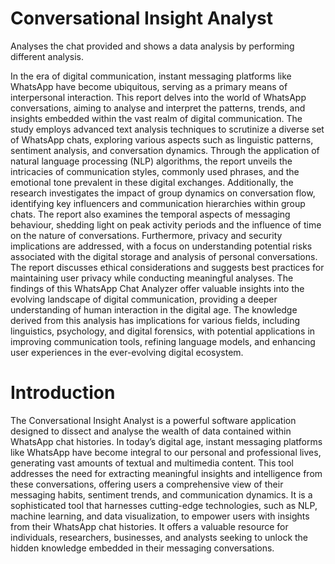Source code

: # Conversational Insight Analyst
Analyses the chat provided and shows a data analysis by performing different analysis.

In the era of digital communication, instant messaging platforms like WhatsApp 
have become ubiquitous, serving as a primary means of interpersonal interaction. 
This report delves into the world of WhatsApp conversations, aiming to analyse
and interpret the patterns, trends, and insights embedded within the vast realm 
of digital communication. 
The study employs advanced text analysis techniques to scrutinize a diverse set of 
WhatsApp chats, exploring various aspects such as linguistic patterns, sentiment 
analysis, and conversation dynamics. Through the application of natural language 
processing (NLP) algorithms, the report unveils the intricacies of communication 
styles, commonly used phrases, and the emotional tone prevalent in these digital 
exchanges. 
Additionally, the research investigates the impact of group dynamics on 
conversation flow, identifying key influencers and communication hierarchies 
within group chats. The report also examines the temporal aspects of messaging 
behaviour, shedding light on peak activity periods and the influence of time on the 
nature of conversations. 
Furthermore, privacy and security implications are addressed, with a focus on 
understanding potential risks associated with the digital storage and analysis of 
personal conversations. The report discusses ethical considerations and suggests 
best practices for maintaining user privacy while conducting meaningful analyses. 
The findings of this WhatsApp Chat Analyzer offer valuable insights into the 
evolving landscape of digital communication, providing a deeper understanding of 
human interaction in the digital age. The knowledge derived from this analysis has 
implications for various fields, including linguistics, psychology, and digital 
forensics, with potential applications in improving communication tools, refining 
language models, and enhancing user experiences in the ever-evolving digital 
ecosystem.

# Introduction

The Conversational Insight Analyst is a powerful software application designed to 
dissect and analyse the wealth of data contained within WhatsApp chat histories. 
In today’s digital age, instant messaging platforms like WhatsApp have become 
integral to our personal and professional lives, generating vast amounts of 
textual and multimedia content. This tool addresses the need for extracting 
meaningful insights and intelligence from these conversations, offering users a 
comprehensive view of their messaging habits, sentiment trends, and 
communication dynamics. It is a sophisticated tool that harnesses cutting-edge 
technologies, such as NLP, machine learning, and data visualization, to 
empower users with insights from their WhatsApp chat histories. It offers a 
valuable resource for individuals, researchers, businesses, and analysts seeking 
to unlock the hidden knowledge embedded in their messaging conversations.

**WORK REQUEST:** The required output is a verbatim repetition of the lines from the opening of the entries above through the line containing "have become ubiquitous, serving", inclusive, with no pictures and nothing else.

**OUTPUT OF THE EXERCISE:**
Source code

: # Conversational Insight Analyst
Analyses the chat provided and shows a data analysis by performing different analysis.

In the era of digital communication, instant messaging platforms like WhatsApp 
have become ubiquitous, serving as a primary means of interpersonal interaction. 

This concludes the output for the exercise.